JPMorgan is already facing severe criticism from the cryptocurrency industry just a day after it announced it would launch its own token, ‘JPM Coin.’
Garlinghouse: JPM Coin ‘Misses The Point’
The plan, which would ostensibly make JPMorgan the first US bank to issue a token with a verifiable use case, surprised commentators when executives revealed it to the press this week.
“The applications are frankly quite endless; anything where you have a distributed ledger which involves corporations or institutions can use this,” Umar Farooq, head of JPMorgan’s blockchain operations told CNBC.
JPM Coin, Farooq said, would see testing in the coming months, rolling out to applications in international settlement, securities and treasury services.

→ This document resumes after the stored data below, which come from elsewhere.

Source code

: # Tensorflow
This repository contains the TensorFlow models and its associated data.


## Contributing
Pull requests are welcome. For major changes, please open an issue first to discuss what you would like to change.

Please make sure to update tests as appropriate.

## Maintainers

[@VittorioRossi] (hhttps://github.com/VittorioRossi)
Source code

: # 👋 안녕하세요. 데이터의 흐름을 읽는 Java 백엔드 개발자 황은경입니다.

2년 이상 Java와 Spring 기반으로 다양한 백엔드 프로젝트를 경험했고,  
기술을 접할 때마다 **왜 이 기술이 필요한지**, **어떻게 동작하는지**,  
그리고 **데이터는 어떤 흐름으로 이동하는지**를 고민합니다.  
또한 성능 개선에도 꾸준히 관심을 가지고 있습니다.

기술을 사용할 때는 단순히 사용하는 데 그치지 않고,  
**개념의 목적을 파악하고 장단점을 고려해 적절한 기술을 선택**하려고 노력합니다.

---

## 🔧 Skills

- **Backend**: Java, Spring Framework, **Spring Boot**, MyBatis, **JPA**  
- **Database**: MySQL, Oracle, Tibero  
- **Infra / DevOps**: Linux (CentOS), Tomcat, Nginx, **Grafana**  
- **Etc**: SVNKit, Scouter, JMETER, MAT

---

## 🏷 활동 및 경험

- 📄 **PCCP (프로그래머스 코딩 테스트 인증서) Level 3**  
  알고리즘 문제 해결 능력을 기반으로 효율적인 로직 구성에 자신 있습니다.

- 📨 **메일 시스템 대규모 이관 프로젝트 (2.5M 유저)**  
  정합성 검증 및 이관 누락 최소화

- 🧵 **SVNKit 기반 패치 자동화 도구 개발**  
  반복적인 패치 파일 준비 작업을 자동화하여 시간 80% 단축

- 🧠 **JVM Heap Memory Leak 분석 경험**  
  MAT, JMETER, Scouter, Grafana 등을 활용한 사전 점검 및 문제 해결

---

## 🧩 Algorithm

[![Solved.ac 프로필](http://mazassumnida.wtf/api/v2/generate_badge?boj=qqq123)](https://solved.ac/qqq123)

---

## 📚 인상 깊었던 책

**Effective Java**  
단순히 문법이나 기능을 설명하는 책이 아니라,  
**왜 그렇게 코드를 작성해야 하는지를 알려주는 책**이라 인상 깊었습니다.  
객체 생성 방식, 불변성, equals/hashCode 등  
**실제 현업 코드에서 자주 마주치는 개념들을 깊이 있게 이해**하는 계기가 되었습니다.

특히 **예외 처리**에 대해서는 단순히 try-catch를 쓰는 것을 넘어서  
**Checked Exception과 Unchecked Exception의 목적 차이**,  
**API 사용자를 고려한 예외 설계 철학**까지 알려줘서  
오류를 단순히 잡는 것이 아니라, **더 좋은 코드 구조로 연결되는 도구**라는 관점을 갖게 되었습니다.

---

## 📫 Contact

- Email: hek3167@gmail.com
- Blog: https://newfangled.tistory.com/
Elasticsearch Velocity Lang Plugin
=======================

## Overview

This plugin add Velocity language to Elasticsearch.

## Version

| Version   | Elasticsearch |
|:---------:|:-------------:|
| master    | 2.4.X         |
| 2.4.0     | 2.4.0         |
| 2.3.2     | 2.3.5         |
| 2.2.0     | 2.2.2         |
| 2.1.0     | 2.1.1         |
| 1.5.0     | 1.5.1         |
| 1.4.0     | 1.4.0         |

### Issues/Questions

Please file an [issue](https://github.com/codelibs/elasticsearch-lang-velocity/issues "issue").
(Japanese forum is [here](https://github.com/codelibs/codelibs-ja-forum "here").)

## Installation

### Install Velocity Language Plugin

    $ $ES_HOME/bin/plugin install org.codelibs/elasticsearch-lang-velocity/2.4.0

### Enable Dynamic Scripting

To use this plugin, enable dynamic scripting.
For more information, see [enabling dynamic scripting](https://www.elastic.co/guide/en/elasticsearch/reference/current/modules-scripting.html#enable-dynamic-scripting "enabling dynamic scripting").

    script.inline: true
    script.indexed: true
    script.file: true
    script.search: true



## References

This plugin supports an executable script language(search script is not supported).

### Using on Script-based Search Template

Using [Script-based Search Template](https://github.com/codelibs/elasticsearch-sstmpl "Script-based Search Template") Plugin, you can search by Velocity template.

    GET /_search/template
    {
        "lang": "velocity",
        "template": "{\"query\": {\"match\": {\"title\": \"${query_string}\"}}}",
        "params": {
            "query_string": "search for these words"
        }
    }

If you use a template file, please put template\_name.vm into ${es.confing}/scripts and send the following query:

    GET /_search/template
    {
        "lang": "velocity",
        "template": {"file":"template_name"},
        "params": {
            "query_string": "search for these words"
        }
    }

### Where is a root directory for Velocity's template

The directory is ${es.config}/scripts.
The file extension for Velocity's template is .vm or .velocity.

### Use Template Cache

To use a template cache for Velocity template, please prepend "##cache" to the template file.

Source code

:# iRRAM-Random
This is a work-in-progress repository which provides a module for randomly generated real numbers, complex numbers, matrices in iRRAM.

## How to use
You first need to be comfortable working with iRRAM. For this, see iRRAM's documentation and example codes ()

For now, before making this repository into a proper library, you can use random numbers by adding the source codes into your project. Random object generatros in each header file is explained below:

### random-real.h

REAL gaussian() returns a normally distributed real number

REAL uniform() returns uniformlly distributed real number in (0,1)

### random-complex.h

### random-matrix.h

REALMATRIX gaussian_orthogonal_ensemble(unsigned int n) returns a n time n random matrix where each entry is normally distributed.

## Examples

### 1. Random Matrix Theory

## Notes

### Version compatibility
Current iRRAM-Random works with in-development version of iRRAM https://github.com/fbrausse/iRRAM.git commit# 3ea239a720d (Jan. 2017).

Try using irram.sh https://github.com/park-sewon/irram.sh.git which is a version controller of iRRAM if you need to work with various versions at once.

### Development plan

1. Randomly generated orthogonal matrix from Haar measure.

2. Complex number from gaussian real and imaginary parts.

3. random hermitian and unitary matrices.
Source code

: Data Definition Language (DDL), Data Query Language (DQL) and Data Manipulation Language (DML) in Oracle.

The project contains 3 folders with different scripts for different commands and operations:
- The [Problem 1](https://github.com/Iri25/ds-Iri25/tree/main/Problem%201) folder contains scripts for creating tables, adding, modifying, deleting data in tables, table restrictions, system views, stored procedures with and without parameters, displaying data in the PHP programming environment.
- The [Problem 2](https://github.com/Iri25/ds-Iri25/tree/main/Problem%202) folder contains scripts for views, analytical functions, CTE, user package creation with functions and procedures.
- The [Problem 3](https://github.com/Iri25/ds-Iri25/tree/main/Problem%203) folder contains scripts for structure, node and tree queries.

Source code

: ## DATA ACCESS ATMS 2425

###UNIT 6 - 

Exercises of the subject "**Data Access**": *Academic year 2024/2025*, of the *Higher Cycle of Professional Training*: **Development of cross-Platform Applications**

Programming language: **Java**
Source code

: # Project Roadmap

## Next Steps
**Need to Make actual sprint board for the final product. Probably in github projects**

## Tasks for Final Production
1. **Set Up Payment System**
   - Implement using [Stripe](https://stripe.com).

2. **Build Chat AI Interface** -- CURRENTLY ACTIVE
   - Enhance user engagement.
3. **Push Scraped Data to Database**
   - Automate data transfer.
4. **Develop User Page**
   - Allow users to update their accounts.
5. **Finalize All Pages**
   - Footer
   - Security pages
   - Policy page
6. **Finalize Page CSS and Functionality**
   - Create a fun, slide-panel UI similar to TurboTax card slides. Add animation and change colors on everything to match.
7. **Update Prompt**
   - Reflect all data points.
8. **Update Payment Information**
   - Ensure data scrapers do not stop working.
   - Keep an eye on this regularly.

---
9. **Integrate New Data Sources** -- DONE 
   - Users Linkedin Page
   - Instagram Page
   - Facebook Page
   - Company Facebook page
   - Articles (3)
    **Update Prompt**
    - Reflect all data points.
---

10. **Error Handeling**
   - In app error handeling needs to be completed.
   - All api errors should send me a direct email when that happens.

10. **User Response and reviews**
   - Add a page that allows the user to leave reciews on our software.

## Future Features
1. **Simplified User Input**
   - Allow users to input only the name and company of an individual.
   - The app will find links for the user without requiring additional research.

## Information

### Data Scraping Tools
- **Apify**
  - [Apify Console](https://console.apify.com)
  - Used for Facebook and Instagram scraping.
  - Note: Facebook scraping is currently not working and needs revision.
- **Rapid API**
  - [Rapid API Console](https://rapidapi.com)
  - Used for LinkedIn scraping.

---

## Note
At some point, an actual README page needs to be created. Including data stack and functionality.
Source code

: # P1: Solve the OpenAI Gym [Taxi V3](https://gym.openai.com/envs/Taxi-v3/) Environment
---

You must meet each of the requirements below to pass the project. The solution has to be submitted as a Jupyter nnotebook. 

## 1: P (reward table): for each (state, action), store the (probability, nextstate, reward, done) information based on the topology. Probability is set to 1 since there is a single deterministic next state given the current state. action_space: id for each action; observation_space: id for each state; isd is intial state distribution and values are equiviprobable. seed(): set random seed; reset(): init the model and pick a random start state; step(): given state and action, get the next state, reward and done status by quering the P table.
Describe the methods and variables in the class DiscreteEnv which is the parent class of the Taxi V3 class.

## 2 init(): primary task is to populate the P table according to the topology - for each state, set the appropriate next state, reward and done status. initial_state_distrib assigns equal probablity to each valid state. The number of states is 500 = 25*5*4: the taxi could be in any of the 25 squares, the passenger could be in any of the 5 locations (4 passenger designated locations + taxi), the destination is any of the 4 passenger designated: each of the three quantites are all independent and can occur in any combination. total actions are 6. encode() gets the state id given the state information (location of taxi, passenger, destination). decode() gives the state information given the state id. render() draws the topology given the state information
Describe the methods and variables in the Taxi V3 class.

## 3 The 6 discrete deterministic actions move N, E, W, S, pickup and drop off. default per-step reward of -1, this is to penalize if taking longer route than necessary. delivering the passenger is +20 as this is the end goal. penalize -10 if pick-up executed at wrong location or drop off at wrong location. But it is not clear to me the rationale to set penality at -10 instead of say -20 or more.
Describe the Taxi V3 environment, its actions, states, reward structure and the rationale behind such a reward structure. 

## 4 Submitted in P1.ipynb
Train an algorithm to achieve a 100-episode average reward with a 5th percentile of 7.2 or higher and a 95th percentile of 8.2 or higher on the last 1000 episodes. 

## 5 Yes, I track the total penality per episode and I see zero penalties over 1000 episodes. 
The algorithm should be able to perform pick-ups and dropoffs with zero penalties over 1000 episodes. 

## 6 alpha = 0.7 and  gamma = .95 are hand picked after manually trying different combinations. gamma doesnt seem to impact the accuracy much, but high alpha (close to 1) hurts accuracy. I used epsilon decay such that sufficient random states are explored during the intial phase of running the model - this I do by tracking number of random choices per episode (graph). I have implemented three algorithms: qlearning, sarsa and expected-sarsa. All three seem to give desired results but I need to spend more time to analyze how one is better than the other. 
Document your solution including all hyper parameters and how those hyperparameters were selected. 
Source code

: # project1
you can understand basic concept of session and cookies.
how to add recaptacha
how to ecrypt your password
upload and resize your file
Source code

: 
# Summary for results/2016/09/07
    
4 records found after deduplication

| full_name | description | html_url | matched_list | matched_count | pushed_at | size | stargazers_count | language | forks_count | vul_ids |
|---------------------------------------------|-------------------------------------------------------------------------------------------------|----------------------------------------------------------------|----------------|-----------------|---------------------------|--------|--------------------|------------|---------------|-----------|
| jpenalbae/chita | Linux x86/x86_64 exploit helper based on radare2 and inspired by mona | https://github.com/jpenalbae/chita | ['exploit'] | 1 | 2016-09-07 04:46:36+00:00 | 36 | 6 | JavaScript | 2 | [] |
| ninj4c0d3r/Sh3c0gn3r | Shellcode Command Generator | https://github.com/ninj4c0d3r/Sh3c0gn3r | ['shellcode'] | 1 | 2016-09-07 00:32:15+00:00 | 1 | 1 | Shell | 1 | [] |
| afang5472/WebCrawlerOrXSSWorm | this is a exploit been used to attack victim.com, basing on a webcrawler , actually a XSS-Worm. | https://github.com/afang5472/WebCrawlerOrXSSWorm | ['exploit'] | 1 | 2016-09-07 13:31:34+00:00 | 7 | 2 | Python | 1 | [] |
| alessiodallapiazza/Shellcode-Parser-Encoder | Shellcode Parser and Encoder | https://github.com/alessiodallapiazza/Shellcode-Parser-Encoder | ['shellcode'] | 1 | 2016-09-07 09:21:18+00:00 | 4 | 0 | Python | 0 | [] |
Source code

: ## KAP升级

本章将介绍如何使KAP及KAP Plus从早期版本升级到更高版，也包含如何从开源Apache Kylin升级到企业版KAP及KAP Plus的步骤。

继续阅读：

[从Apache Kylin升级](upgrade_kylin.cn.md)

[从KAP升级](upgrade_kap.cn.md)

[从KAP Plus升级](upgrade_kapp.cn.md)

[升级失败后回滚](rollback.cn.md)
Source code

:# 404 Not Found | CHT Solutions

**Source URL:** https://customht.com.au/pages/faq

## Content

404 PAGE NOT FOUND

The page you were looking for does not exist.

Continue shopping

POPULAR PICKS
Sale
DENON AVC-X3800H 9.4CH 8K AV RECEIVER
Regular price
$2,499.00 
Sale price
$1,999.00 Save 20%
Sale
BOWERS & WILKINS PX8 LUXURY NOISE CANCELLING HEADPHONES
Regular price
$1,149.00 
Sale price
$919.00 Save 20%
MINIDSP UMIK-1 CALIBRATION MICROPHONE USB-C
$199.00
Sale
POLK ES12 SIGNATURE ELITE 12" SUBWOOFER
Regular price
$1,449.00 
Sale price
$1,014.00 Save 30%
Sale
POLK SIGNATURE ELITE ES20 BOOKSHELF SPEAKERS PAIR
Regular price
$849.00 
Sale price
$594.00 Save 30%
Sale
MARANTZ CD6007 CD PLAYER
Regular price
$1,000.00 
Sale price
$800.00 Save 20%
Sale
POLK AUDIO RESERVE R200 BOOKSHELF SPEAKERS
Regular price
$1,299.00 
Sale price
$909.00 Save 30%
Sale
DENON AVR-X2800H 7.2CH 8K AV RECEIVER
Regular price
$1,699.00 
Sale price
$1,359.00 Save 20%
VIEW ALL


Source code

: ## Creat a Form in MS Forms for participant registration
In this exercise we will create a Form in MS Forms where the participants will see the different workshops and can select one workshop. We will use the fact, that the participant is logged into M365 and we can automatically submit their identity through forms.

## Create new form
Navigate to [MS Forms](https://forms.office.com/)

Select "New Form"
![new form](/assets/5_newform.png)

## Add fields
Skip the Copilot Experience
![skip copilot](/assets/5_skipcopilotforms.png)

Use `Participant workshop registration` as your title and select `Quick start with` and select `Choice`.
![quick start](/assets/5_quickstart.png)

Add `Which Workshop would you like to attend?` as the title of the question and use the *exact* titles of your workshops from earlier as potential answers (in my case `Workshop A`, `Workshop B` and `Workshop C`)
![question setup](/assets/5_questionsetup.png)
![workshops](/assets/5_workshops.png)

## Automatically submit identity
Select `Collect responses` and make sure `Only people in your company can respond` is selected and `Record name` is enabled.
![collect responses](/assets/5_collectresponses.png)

Little technical details have surfaced about the token, with Farooq’s comments suggesting it would be a closed private blockchain with a wholly-centralized issuance.
It would be tied to the US dollar, he added, and exchangeable for cash within the ecosystems it serves.
Reacting to the reveal, however, others were less than impressed. Brad Garlinghouse, CEO of payment network Ripple, likened JPM Coin to previous plans from banks elsewhere, arguing it was a case of ‘too little, too late’ in the age of public blockchains.
“… [T]his JPM project misses the point – introducing a closed network today is like launching AOL after Netscape’s IPO,” he added in social media comments.
Garlinghouse has faced skepticism of his own over the past year amid centralization concerns that continue to swirl around Ripple and its associated cryptocurrency, XRP.
Not A Cryptocurrency?
Continuing on JPM Coin meanwhile, Jerry Brito, executive director of Coin Center, said the industry shouldn’t call it a cryptocurrency at all.
“It’s not a cryptocurrency,” he told MarketWatch.
A cryptocurrency is one that is open and permissionless, if you want to download it, you don’t need permission; you just need some software.
Others went beyond definitions, arguing JPMorgan would help cryptocurrency gain wider publicity.
“They’ve finally figured out there’s a lot of money to be made in this business,” Bubba Trading strategist Todd Horwitz added to CNBC Thursday.
Bitcoin pioneer, Nick Szabo, meanwhile likened JPM Coin to Venezuela’s virtual currency, the Petro, pointing out that both require trust, thus deafeating the entire purpose of using a blockchain.